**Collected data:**
________

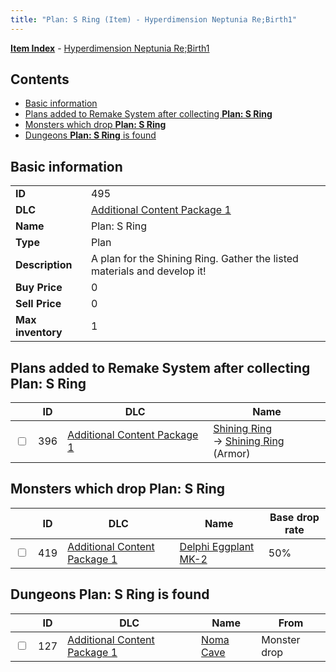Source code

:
 ```yaml
---
title: "Plan: S Ring (Item) - Hyperdimension Neptunia Re;Birth1"
---
```


[**Item Index**](/neptunia/rb1/item/index.html) - [Hyperdimension Neptunia Re;Birth1](/neptunia/rb1)

## Contents

- [Basic information](#basic-information)
- [Plans added to Remake System after collecting **Plan: S Ring**](#plans-added-to-remake-system-after-collecting-plan-s-ring)
- [Monsters which drop **Plan: S Ring**](#monsters-which-drop-plan-s-ring)
- [Dungeons **Plan: S Ring** is found](#dungeons-plan-s-ring-is-found)

## Basic information

|   |   |
| -- | -- |
| **ID** | 495 |
| **DLC** | [Additional Content Package 1](/neptunia/rb1/dlc/10-pack1.html) |
| **Name** | Plan: S Ring |
| **Type** | Plan |
| **Description** | A plan for the Shining Ring. Gather the listed materials and develop it! |
| **Buy Price** | 0 |
| **Sell Price** | 0 |
| **Max inventory** | 1 |

## Plans added to Remake System after collecting **Plan: S Ring**

|    | ID | DLC | Name |
| -- | -- | --- | ---- |
| <input type="checkbox" id="rb1-remake-10-396" class="trackbox" /> | 396 | [Additional Content Package 1](/neptunia/rb1/dlc/10-pack1.html) | [Shining Ring](/neptunia/rb1/remake/10-396-shining-ring.html)<br />→ [Shining Ring](/neptunia/rb1/item/10-2560-shining-ring.html) (Armor) |

## Monsters which drop **Plan: S Ring**

|    | ID | DLC | Name | Base drop rate |
| -- | -- | --- | ---- | -------------- |
| <input type="checkbox" id="rb1-monster-10-419" class="trackbox" /> | 419 | [Additional Content Package 1](/neptunia/rb1/dlc/10-pack1.html) | [Delphi Eggplant MK-2](/neptunia/rb1/monster/10-419-delphi-eggplant-mk-2.html) | 50% |

## Dungeons **Plan: S Ring** is found

|    | ID | DLC | Name | From |
| -- | -- | --- | ---- | ---- |
| <input type="checkbox" id="rb1-dungeon-10-127" class="trackbox" /> | 127 | [Additional Content Package 1](/neptunia/rb1/dlc/10-pack1.html) | [Noma Cave](/neptunia/rb1/dungeon/10-127-noma-cave.html) | Monster drop |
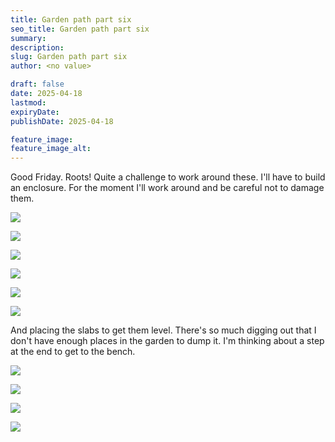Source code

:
 ```yaml
---
title: Garden path part six
seo_title: Garden path part six
summary:
description:
slug: Garden path part six
author: <no value>

draft: false
date: 2025-04-18
lastmod:
expiryDate:
publishDate: 2025-04-18

feature_image:
feature_image_alt:
---
```

Good Friday. Roots! Quite a challenge to work around these. I'll have to build an enclosure. 
For the moment I'll work around and be careful not to damage them.

![](/images/1899.jpeg )

![](/images/1900.jpeg )

![](/images/1901.jpeg )

![](/images/1902.jpeg )

![](/images/1904.jpeg )

![](/images/1906.jpeg )


And placing the slabs to get them level. There's so much digging out that I don't have enough places in the garden 
to dump it. I'm thinking about a step at the end to get to the bench.

![](/images/1907.jpeg )

![](/images/1910.jpeg )

![](/images/1911.jpeg )

![](/images/1912.jpeg )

________

**ASSIGNED TASK:**
The records above are to be retyped exactly, with every picture left out.

**EXERCISE RESULT:**
Source code

:
 ```yaml
---
title: "Plan: S Ring (Item) - Hyperdimension Neptunia Re;Birth1"
---
```


[**Item Index**](/neptunia/rb1/item/index.html) - [Hyperdimension Neptunia Re;Birth1](/neptunia/rb1)

## Contents

- [Basic information](#basic-information)
- [Plans added to Remake System after collecting **Plan: S Ring**](#plans-added-to-remake-system-after-collecting-plan-s-ring)
- [Monsters which drop **Plan: S Ring**](#monsters-which-drop-plan-s-ring)
- [Dungeons **Plan: S Ring** is found](#dungeons-plan-s-ring-is-found)

## Basic information

|   |   |
| -- | -- |
| **ID** | 495 |
| **DLC** | [Additional Content Package 1](/neptunia/rb1/dlc/10-pack1.html) |
| **Name** | Plan: S Ring |
| **Type** | Plan |
| **Description** | A plan for the Shining Ring. Gather the listed materials and develop it! |
| **Buy Price** | 0 |
| **Sell Price** | 0 |
| **Max inventory** | 1 |

## Plans added to Remake System after collecting **Plan: S Ring**

|    | ID | DLC | Name |
| -- | -- | --- | ---- |
| <input type="checkbox" id="rb1-remake-10-396" class="trackbox" /> | 396 | [Additional Content Package 1](/neptunia/rb1/dlc/10-pack1.html) | [Shining Ring](/neptunia/rb1/remake/10-396-shining-ring.html)<br />→ [Shining Ring](/neptunia/rb1/item/10-2560-shining-ring.html) (Armor) |

## Monsters which drop **Plan: S Ring**

|    | ID | DLC | Name | Base drop rate |
| -- | -- | --- | ---- | -------------- |
| <input type="checkbox" id="rb1-monster-10-419" class="trackbox" /> | 419 | [Additional Content Package 1](/neptunia/rb1/dlc/10-pack1.html) | [Delphi Eggplant MK-2](/neptunia/rb1/monster/10-419-delphi-eggplant-mk-2.html) | 50% |

## Dungeons **Plan: S Ring** is found

|    | ID | DLC | Name | From |
| -- | -- | --- | ---- | ---- |
| <input type="checkbox" id="rb1-dungeon-10-127" class="trackbox" /> | 127 | [Additional Content Package 1](/neptunia/rb1/dlc/10-pack1.html) | [Noma Cave](/neptunia/rb1/dungeon/10-127-noma-cave.html) | Monster drop |
Source code

:
 ```yaml
---
title: Garden path part six
seo_title: Garden path part six
summary:
description:
slug: Garden path part six
author: <no value>

draft: false
date: 2025-04-18
lastmod:
expiryDate:
publishDate: 2025-04-18

feature_image:
feature_image_alt:
---
```

Good Friday. Roots! Quite a challenge to work around these. I'll have to build an enclosure. 
For the moment I'll work around and be careful not to damage them.

![](/images/1899.jpeg )

![](/images/1900.jpeg )

![](/images/1901.jpeg )

![](/images/1902.jpeg )

![](/images/1904.jpeg )

![](/images/1906.jpeg )


And placing the slabs to get them level. There's so much digging out that I don't have enough places in the garden 
to dump it. I'm thinking about a step at the end to get to the bench.

![](/images/1907.jpeg )

![](/images/1910.jpeg )

![](/images/1911.jpeg )

![](/images/1912.jpeg )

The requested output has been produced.